Legislator Minta Pemerintah Tak Lepas Tangan Urusi Minyak Goreng

Ilustrasi minyak goreng curah. (Antara)

Penulis: Rashif Usman, Editor: Tatang Adhiwidharta - Kamis, 24 Maret 2022 | 13:30 WIB

Sariagri - Anggota Komisi VII DPR RI dari Fraksi PKS, Mulyanto menyesalkan sikap pemerintah yang lepas tangan terkait lonjakan harga minyak goreng. Alih-alih ikut mengatur harga migor agar terkendali, pemerintah justru menyerahkan masalah ini pada mekanisme pasar. Menurutnya, ini sama saja Pemerintah lepas tangan terhadap urusan masyarakat.

Mulyanto mengungkapkan sikap pemerintah yang abai seperti itu Indonesia mengalami paradoks atau sesuatu yang bertentangan. "Negeri yang kaya sumber daya alam (SDA) seperti Indonesia malah mengalami kelangkaan migor. Harga CPO dunia tinggi tapi tidak menjadi berkah malah menuai musibah," kata Mulyanto kepada awak media.

Mulyanto juga membandingkan harga minyak goreng di Malaysia dan Indonesia. Ia menyebut harga minyak goreng subsidi di Malaysia dijual dengan harga Rp8.500 per kilogram dan minyak goreng non subsidi Rp 19 ribu per kilogram.

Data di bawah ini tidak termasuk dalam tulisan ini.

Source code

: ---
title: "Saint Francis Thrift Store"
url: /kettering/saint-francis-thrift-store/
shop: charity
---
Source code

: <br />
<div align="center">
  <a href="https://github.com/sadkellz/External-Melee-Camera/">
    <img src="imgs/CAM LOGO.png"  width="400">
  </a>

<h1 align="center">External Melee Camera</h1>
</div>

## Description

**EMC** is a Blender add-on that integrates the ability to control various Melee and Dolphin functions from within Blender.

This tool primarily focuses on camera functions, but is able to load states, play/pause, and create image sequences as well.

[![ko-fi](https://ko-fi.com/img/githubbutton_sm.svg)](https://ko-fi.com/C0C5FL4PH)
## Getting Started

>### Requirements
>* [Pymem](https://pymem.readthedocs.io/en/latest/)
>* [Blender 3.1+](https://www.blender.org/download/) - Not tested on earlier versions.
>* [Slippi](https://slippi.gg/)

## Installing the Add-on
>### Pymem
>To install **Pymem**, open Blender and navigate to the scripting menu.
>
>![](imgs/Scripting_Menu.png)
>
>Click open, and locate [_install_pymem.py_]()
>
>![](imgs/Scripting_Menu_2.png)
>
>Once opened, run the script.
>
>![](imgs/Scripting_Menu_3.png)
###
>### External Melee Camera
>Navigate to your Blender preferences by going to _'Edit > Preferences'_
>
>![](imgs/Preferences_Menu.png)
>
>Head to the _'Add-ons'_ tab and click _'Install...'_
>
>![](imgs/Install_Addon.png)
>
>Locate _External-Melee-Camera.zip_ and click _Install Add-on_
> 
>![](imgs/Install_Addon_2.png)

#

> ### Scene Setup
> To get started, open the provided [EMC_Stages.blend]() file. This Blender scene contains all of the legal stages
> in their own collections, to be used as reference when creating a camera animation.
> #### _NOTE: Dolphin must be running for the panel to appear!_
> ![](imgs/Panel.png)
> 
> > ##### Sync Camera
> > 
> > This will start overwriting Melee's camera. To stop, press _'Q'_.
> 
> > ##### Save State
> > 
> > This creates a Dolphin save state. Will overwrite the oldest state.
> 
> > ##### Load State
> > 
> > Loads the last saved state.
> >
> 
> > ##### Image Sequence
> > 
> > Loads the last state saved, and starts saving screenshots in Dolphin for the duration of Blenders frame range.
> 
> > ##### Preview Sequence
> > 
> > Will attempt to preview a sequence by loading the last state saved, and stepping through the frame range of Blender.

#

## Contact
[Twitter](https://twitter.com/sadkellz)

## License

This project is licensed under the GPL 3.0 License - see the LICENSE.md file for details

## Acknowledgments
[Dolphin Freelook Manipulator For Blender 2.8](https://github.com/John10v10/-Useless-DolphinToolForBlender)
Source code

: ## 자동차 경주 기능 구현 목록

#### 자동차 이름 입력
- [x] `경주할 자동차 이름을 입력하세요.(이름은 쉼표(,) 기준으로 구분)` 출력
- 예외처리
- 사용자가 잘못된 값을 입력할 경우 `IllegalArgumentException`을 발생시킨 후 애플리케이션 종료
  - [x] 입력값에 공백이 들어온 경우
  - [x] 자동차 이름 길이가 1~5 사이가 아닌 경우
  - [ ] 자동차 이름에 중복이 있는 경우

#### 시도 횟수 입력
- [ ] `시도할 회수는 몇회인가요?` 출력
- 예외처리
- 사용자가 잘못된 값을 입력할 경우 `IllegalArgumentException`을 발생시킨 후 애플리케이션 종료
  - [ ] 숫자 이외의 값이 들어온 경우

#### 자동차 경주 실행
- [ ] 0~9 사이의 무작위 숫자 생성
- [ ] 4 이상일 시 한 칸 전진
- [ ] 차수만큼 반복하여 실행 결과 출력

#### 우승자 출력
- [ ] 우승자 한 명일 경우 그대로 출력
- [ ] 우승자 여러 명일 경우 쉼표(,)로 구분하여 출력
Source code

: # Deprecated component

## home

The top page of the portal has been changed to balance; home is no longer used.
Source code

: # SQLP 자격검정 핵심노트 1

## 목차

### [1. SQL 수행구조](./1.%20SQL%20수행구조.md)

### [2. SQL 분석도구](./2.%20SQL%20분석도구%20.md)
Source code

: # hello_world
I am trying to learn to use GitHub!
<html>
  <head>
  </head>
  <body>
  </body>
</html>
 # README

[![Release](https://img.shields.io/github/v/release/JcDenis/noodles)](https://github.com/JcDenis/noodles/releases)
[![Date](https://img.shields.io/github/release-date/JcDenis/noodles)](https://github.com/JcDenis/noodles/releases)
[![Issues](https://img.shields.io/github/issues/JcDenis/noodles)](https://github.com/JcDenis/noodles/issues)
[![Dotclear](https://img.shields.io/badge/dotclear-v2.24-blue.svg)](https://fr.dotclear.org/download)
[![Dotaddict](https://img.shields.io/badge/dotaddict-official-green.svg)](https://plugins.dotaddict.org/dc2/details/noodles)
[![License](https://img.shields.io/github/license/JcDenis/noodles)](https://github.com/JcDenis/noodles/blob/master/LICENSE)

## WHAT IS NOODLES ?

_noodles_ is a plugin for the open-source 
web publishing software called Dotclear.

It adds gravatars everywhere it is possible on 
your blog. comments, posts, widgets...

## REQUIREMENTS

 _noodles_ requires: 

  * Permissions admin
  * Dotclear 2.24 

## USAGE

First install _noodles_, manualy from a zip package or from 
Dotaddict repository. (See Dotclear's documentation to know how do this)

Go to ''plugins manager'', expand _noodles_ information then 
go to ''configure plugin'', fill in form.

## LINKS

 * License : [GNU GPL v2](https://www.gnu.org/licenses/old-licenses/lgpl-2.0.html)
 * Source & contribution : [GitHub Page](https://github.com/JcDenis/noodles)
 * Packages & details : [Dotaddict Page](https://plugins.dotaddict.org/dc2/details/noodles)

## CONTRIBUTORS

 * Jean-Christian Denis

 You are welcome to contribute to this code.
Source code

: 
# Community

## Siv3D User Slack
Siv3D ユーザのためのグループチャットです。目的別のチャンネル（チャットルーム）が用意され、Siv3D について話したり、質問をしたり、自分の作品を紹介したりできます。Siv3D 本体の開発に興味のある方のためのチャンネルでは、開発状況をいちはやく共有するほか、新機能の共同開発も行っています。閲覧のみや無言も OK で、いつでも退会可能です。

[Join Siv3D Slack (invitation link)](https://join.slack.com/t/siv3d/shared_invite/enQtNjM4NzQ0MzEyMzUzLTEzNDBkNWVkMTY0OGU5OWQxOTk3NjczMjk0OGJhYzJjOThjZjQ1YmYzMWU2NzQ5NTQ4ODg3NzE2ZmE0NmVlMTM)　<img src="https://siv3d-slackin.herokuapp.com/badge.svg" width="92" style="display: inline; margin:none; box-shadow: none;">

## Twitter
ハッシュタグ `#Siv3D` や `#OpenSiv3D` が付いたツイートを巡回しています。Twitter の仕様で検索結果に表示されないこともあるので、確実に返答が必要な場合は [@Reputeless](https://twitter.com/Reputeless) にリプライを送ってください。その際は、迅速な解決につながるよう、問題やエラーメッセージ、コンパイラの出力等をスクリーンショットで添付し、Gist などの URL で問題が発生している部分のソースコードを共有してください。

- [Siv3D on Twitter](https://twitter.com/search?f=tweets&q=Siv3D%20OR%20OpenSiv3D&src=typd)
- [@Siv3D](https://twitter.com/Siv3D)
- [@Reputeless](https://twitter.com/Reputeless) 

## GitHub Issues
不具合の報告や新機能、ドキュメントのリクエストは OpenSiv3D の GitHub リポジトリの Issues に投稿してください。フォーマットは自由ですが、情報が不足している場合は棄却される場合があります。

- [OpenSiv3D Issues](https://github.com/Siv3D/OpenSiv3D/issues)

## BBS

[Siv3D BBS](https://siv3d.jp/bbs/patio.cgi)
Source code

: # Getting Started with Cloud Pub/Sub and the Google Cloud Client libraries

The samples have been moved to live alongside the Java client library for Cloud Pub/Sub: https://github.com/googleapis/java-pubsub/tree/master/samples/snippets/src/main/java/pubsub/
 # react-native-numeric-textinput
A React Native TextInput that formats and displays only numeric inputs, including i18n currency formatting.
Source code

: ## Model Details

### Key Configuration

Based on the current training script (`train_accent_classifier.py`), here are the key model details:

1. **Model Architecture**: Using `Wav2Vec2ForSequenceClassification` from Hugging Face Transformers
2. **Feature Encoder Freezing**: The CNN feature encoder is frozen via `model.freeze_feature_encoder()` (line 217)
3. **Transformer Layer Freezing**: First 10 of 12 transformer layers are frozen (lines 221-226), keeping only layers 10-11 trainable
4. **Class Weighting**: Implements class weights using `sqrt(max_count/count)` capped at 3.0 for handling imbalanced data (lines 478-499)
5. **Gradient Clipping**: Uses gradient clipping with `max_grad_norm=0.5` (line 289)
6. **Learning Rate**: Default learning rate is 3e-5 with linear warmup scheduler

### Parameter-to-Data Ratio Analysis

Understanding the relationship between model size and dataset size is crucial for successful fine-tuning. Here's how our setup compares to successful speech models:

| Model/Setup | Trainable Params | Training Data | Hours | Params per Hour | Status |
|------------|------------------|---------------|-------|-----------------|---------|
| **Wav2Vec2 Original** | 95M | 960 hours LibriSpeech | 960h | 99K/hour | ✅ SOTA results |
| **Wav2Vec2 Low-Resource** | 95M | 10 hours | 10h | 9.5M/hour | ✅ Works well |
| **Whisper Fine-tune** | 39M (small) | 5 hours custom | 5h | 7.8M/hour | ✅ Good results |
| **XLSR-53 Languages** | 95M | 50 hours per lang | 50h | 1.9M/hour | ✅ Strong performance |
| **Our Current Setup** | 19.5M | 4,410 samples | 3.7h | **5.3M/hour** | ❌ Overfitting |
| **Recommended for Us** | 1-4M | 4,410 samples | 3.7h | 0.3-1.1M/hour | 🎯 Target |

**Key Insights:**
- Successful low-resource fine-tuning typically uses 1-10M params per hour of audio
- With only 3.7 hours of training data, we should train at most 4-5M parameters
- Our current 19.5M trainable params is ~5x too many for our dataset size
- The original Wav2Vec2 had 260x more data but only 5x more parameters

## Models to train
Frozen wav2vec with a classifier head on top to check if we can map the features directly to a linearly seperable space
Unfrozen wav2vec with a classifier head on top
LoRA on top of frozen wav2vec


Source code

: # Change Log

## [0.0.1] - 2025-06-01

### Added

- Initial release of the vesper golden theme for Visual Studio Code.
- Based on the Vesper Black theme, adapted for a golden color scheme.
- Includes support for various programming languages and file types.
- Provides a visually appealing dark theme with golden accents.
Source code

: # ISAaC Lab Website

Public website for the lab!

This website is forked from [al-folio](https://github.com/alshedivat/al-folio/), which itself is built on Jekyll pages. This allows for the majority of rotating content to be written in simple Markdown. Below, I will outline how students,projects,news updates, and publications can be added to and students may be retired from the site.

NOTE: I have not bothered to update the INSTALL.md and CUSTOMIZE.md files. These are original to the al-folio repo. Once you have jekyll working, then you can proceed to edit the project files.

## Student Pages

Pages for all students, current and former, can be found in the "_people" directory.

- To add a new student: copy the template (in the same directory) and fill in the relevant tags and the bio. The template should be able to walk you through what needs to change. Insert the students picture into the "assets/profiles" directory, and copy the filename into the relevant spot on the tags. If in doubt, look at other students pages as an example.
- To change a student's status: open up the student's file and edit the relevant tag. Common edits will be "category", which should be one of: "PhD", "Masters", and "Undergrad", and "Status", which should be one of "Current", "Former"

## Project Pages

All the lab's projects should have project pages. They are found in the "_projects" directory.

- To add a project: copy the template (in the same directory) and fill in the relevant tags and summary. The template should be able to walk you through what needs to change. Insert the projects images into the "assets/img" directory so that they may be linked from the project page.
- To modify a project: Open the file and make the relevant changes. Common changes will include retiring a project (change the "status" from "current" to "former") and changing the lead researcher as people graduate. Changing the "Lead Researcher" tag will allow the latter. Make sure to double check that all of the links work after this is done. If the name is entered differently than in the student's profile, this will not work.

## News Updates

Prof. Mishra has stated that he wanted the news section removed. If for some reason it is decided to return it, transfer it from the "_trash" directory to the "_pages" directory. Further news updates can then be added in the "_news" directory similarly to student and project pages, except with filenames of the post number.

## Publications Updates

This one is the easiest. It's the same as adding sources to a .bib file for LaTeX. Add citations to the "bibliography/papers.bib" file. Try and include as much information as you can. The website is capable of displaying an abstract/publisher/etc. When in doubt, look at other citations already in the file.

Sedangkan di Indonesia berdasarkan kebijakan baru tanggal 16 Maret 2022, HET minyak goreng curah menjadi sebesar Rp 14 ribu per liter, naik dari sebelumnya Rp 11.500 per liter. Sementara harga minyak goreng kemasan dilepas melalui mekanisme pasar yang harganya sekarang menjadi sekitar Rp28 ribu per liter.

"Seharusnya harga minyak goreng di Indonesia sama atau mendekati harga migor di negeri jiran itu. Pasalnya kita sama-sama produsen CPO utama dunia. Bahkan Indonesia, dibanding Malaysia, memiliki lahan kelapa sawit yang luas dan masih dapat ditingkatkan," ucapnya.

Di sisi lain dengan kenaikan harga CPO dunia yang tinggi, imbas Perang Rusia-Ukraina, maka seharusnya Indonesia sebagai negara eksportir CPO dan turunannya dapat menangguk berkah, bukan malah sebaliknya menuai musibah.

"Kisruh kemahalan dan kelangkaan migor. Bahkan menimbulkan beberapa korban jiwa saat antrian panjang migor," tuturnya.

Terkait hal tersebut Mulyanto minta pemerintah harus bersikap adil. Menurutnya, pemerintah sebaiknya membuat kebijakan yang menguntungkan rakyat. Bukan hanya menguntungkan beberapa gelintir pengusaha.

"Ini kan soal bagaimana kita mengelola negara, menjalankan amanat konstitusi, yakni melindungi segenap bangsa Indonesia dan membangun kesejahteraan umum. Negara tidak boleh lepas tangan dengan dalih menyerahkannya pada mekanisme pasar. Baik terhadap harga migor dalam negeri maupun terhadap durian runtuh windfall profit yang diterima eksportir dari lonjakan harga CPO dunia," terangnya.

Baca Juga: Legislator Minta Pemerintah Tak Lepas Tangan Urusi Minyak Goreng
Mendag Ungkap Ada Mafia Minyak Goreng, Racmat Gobel: Tidak Ada Itu

Mulyanto mengatakan bahwa pemerintah perlu peningkatan pajak ekspor CPO dan turunannya yang bersifat progresif sebanding dengan peningkatan harga CPO internasional. Negara harus hadir mengatur dengan menarik pajak dari si kaya untuk meringankan beban si miskin.

"Ini kan soal kantong kiri dan kantong kanan kas negara. Kalau ada political will, konsistensi dan ketegasan, semestinya kita bisa mengelola tata niaga komoditas migor ini agar tersedia di pasar dan dengan harga yang terjangkau masyarakat," pungkasnya.